> _PROBLEM TO SOLVE_
Write out exactly the lines of the entries below from the one holding "The cross term" to the one holding "This characterization is", inclusive, and leave out all other lines.

> _SOURCE DATA_
-*-*-
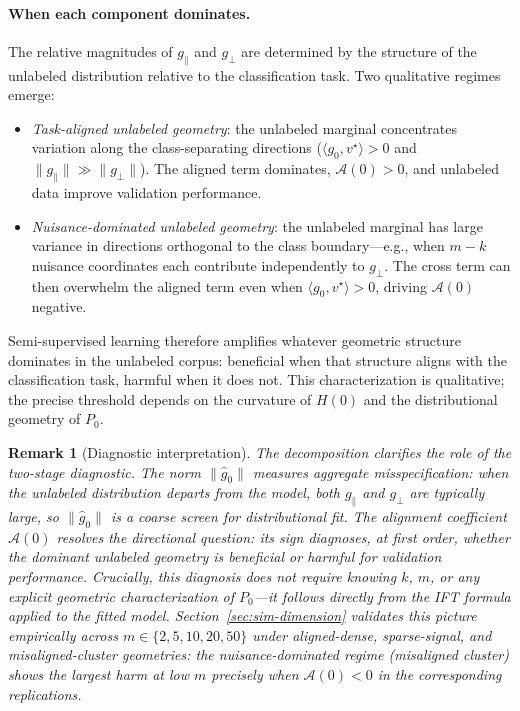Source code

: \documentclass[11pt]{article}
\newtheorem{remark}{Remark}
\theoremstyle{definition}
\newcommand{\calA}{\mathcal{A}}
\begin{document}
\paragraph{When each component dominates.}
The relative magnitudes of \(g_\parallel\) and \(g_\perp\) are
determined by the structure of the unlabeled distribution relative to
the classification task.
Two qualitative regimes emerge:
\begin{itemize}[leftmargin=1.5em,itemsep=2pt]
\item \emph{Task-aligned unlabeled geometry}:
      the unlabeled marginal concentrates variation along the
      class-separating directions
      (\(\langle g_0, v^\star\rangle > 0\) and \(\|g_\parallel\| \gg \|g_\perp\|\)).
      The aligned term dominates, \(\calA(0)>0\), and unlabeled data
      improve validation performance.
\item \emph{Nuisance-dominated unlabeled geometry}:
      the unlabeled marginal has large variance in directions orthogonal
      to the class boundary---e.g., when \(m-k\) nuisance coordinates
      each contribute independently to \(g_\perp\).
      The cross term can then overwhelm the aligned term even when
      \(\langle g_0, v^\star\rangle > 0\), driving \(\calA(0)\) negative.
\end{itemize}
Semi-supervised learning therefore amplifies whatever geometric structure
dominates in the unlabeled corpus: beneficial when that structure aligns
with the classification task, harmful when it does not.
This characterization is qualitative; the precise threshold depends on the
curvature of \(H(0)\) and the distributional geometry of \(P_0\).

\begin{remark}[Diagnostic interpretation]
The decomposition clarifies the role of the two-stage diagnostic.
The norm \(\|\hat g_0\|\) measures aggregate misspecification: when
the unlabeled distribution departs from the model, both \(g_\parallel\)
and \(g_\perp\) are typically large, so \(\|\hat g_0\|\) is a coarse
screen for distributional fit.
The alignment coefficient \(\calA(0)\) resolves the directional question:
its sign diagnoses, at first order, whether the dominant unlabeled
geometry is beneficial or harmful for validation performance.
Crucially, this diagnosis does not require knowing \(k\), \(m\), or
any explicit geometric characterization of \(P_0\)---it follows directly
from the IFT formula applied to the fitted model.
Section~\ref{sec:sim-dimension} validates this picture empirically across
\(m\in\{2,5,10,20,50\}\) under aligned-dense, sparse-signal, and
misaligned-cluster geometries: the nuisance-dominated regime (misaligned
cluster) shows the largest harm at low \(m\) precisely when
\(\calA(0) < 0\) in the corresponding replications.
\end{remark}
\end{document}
-*-*-
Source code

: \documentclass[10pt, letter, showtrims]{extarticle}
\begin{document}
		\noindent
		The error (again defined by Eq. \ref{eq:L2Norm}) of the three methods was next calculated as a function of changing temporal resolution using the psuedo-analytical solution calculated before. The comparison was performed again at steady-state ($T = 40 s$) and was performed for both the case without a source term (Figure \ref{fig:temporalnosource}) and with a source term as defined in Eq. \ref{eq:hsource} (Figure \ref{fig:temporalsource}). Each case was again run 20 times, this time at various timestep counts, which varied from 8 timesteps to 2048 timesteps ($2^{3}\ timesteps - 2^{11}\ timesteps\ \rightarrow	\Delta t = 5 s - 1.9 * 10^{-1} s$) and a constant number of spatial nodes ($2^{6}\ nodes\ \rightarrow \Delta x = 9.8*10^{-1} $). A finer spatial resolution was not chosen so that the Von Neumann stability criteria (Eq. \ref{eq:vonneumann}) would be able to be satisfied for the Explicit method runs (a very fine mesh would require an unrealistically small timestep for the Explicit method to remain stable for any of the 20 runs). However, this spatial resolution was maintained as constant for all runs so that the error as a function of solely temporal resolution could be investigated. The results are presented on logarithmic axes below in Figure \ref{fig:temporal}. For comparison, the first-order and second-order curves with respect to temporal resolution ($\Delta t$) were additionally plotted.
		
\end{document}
-*-*-
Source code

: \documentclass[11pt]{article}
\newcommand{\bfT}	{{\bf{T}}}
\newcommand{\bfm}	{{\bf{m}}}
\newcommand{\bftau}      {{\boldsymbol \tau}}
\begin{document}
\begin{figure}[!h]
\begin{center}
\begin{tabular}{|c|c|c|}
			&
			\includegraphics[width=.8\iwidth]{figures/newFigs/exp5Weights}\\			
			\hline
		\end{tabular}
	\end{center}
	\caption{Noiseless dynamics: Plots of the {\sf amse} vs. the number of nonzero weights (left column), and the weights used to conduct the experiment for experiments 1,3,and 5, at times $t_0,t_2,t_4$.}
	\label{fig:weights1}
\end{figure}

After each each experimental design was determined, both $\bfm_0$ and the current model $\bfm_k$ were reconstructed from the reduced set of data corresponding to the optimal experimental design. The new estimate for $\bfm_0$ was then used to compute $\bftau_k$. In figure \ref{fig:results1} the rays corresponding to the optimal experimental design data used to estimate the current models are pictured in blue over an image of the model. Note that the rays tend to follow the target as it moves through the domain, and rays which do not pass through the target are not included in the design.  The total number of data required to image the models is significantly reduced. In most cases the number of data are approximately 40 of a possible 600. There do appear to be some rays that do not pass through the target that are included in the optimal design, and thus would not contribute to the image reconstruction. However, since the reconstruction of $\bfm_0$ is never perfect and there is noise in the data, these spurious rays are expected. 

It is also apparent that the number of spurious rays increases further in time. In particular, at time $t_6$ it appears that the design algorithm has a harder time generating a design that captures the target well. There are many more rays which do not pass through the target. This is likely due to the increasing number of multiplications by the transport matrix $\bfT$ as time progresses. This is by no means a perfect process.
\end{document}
-*-*-
> _OUTPUT FOR THIS TASK_
      The cross term can then overwhelm the aligned term even when
      \(\langle g_0, v^\star\rangle > 0\), driving \(\calA(0)\) negative.
\end{itemize}
Semi-supervised learning therefore amplifies whatever geometric structure
dominates in the unlabeled corpus: beneficial when that structure aligns
with the classification task, harmful when it does not.
This characterization is qualitative; the precise threshold depends on the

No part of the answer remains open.